INSTRUCTIONS TO FOLLOW: Please take the records that follow and repeat exactly the lines starting with the line with "Zenbakizko integrazioaren urrats" and going on through the line with "batura kalkulatu behar".

Content starts

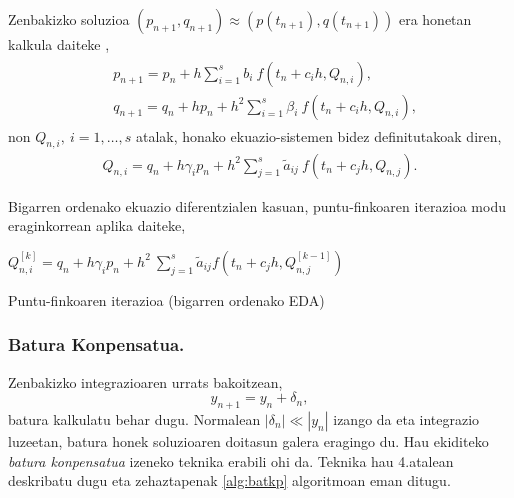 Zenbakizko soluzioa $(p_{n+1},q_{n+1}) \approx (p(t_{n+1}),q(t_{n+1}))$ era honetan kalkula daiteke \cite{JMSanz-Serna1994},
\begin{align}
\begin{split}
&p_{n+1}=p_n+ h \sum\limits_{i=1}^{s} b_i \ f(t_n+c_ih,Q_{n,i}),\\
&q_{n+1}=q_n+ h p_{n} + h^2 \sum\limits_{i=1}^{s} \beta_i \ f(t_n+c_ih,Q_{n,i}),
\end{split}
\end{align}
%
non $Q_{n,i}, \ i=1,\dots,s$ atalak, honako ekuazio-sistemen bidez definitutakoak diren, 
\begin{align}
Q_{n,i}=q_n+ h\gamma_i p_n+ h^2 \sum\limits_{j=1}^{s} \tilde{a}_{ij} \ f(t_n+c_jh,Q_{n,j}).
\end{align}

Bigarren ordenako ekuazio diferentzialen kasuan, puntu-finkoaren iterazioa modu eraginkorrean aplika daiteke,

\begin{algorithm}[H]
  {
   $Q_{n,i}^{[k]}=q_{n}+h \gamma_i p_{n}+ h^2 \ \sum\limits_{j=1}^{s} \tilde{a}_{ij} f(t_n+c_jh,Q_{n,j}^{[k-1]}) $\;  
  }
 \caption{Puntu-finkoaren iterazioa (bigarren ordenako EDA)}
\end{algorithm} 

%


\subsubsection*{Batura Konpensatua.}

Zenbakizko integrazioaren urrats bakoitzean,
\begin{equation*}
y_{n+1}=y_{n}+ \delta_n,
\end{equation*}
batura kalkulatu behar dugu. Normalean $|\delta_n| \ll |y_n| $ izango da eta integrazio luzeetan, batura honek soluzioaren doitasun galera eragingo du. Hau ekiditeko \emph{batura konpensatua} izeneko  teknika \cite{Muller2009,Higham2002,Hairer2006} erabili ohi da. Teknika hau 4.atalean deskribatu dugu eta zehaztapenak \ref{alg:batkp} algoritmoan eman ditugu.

Content ends
Content starts

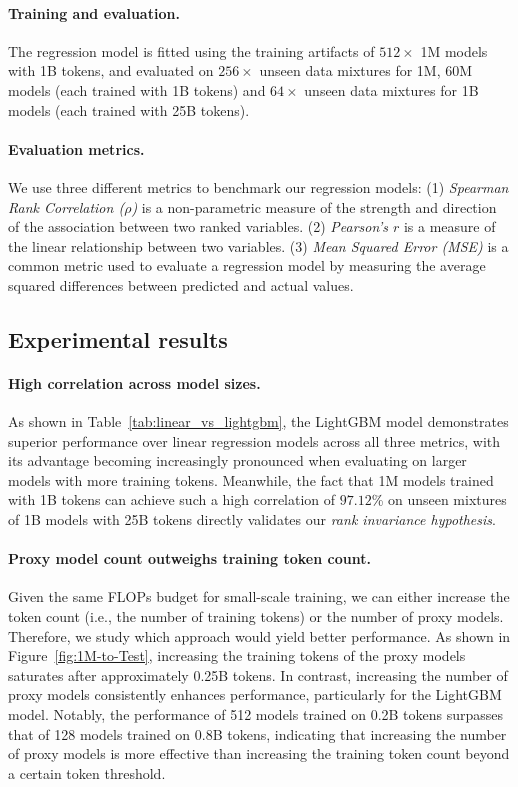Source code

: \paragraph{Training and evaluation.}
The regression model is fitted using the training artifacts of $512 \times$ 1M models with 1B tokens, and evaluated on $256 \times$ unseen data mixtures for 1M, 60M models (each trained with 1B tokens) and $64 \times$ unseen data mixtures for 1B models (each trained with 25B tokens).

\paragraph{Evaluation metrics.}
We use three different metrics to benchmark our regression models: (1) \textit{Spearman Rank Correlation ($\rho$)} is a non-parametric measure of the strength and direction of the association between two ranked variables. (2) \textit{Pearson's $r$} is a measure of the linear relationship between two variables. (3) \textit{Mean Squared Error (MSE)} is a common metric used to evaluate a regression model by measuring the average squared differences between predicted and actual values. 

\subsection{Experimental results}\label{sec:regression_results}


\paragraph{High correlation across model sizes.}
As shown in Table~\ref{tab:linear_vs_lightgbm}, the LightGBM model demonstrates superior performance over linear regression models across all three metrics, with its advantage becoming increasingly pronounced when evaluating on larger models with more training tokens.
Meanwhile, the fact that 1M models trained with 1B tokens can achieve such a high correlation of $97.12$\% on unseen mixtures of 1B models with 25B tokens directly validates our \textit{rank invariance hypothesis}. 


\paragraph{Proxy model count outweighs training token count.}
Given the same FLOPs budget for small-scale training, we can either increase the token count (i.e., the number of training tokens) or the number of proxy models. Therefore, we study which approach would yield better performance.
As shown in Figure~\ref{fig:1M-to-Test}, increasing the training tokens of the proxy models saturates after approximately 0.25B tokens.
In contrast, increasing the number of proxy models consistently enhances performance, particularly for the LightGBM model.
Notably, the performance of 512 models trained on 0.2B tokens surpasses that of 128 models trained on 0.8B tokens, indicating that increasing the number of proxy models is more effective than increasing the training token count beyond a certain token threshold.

Content ends

EXERCISE OUTPUT:
Zenbakizko integrazioaren urrats bakoitzean,
\begin{equation*}
y_{n+1}=y_{n}+ \delta_n,
\end{equation*}
batura kalkulatu behar dugu. Normalean $|\delta_n| \ll |y_n| $ izango da eta integrazio luzeetan, batura honek soluzioaren doitasun galera eragingo du. Hau ekiditeko \emph{batura konpensatua} izeneko  teknika \cite{Muller2009,Higham2002,Hairer2006} erabili ohi da. Teknika hau 4.atalean deskribatu dugu eta zehaztapenak \ref{alg:batkp} algoritmoan eman ditugu.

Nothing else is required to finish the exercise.